St. Paul, in his wisdom, gives us some other subtle (and some not so subtle) insights into our human flesh and how it might be used to gain eternal salvation:

Do you not know that in a race all the runners run, but only one receives the prize? So run that you may obtain it. Every athlete exercises self-control in all things. They do it to receive a perishable wreath, but we an imperishable. So I do not run aimlessly; I do not box as one beating the air; But I discipline my body and keep it under control, lest after preaching to others I myself should be disqualified. – 1 Cor 9:24-27

Therefore, since we are surrounded by so great a cloud of witnesses, let us also lay aside every weight, and sin which clings so closely, and let us run with endurance the race that is set before us, looking to Jesus, the founder and perfecter of our faith, who for the joy that was set before him endured the cross, despising the shame, and is seated at the right hand of the throne of God. – Hebrews 12:1-2 

I have fought the good fight, I have finished the race, I have kept the faith. – 2 Tim 4:7

It is not a coincidence that Paul uses metaphors conveying athleticism, endurance, and physical strength to get his point across regarding the unity of the body and the soul in helping us to achieve our end goal of eternal salvation.
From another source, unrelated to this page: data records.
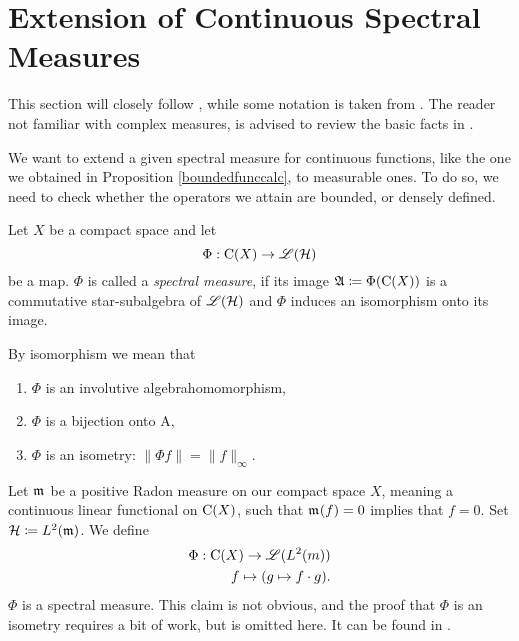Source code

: 
\section{Extension of Continuous Spectral Measures}

This section will closely follow \cite{LesHaupt}, while some notation
is taken from \cite[Ch. 6]{PedAnaN}. The reader not familiar
with complex measures, is advised to review the basic facts in 
\cite[Ch. 6]{RudinRealComp}.

We want to extend a given spectral measure for continuous functions,
like the one we obtained in Proposition \ref{boundedfunccalc}, to measurable ones. 
To do so, we need to check whether the operators we attain
are bounded, or densely defined.
\begin{defi}
 
 Let $X$ be a compact space and let
 \[
  \Phi : \operatorname{C} (X) \to \mathscr{L}(\mathcal{H})
 \]
be a map. $\Phi$ is called a \textit{spectral measure}, if its image 
$\mathfrak{A} \coloneqq \Phi(\operatorname{C} (X))$ is a commutative star-subalgebra of $\mathscr{L}(\mathcal{H})$ and 
$\Phi$ induces an isomorphism onto its image.
\end{defi}

\begin{rem}
 By isomorphism we mean that
 \begin{enumerate}
  \item $\Phi$ is an involutive algebrahomomorphism,
  \item $\Phi$ is a bijection onto A,
  \item $\Phi$ is an isometry: $\| \Phi f \| = \| f \|_\infty$.
 \end{enumerate}

\end{rem}

\begin{expl}
Let $\mathfrak{m}_{}$ be a positive Radon measure on our compact space $X$, meaning a
continuous linear functional on $\operatorname{C} (X)$, such that $\mathfrak{m}_{}(f) = 0$ implies 
that $f=0$. Set $\mathcal{H} \coloneqq L^2(\mathfrak{m})$.
We define 
\begin{align*}
 \Phi : \operatorname{C}(X) \to \mathscr{L}({L^2({m})}) \\
 f \mapsto (g \mapsto f\cdot g).
\end{align*}
$\Phi$ is a spectral measure. This claim is not obvious, and the proof
that $\Phi$ is an isometry requires a bit of work, but is omitted here.
It can be found in \cite{LesHaupt}. 
\end{expl}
In keeping our bodies healthy and strong, we are strengthening yet another tool given to us by our Creator to bring about our greatest good. So, do we use our bodies as they were intended for our good, or do we fall into the sin of sloth, allowing our laziness to come between the unity of our bodies and souls? I want to emphasize that this is not about vanity or individual ability, but rather about giving glory to God with the physical abilities and limitations he has given each of us individually.
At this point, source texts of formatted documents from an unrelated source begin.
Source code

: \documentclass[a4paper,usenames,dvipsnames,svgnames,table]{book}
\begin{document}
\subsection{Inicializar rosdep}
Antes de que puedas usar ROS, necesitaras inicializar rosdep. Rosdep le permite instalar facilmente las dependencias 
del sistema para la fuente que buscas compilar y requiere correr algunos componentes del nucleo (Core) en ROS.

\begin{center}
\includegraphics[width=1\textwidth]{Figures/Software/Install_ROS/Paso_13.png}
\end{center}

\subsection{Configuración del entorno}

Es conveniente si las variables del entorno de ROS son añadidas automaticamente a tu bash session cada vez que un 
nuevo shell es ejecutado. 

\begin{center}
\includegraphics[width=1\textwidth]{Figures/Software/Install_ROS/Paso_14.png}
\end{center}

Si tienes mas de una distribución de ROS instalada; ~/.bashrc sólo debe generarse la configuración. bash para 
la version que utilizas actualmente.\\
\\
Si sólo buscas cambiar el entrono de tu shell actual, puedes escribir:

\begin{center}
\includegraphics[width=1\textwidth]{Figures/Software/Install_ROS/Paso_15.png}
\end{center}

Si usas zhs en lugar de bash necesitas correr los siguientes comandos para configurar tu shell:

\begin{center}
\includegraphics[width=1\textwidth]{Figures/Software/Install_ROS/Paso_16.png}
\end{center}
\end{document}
Despite bad elbows, knees, and backs, there are always other ways we can glorify God with our bodies. For example, as I sit here writing this, I have chosen, with my free will, to give up other activities to do so. I am sitting with my physical body and using my hands and eyes to look up scripture and type a reflection. My prayer is that this brings glory to God and helps to lead myself and others to Heaven. Similarly, I use my body to do my household chores. When I do so without complaint, in the hope of living out my vocation of service, it glorifies God and gives dignity to the work He has chosen for me to do – providing a Christian example for my husband and children. When you do anything in your physical body, whatever it is, do you do it with the intention of giving God the glory He deserves, having given you the gifts you use to carry out that work?
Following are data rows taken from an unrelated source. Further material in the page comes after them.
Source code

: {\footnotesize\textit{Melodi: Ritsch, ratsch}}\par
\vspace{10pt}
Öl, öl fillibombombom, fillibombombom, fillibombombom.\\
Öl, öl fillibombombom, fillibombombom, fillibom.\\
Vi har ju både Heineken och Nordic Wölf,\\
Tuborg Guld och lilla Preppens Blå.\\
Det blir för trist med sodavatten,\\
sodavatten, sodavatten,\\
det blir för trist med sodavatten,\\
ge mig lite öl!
I will leave you with a final thought regarding the care of our bodies. When you receive the Eucharist, you receive the Lord Jesus Christ in His body, blood, soul, and divinity into your own body, making you a living tabernacle. Jesus is physically in you. With this fact in mind, how does it change the way you view your body? Anything containing Jesus is not worthy of desecration or mistreatment, rather it is worthy of all good and righteous treatment. Instead of making the distinction that you are a soul and have a body, the Catechism of the Catholic Church teaches that you are both your soul and your body (CCC 362-366). The body is not isolated from the soul, rather, it is very much a participant in your salvation. Jesus suffered and died in His flesh, so that your own flesh might help you to join Him forever in paradise.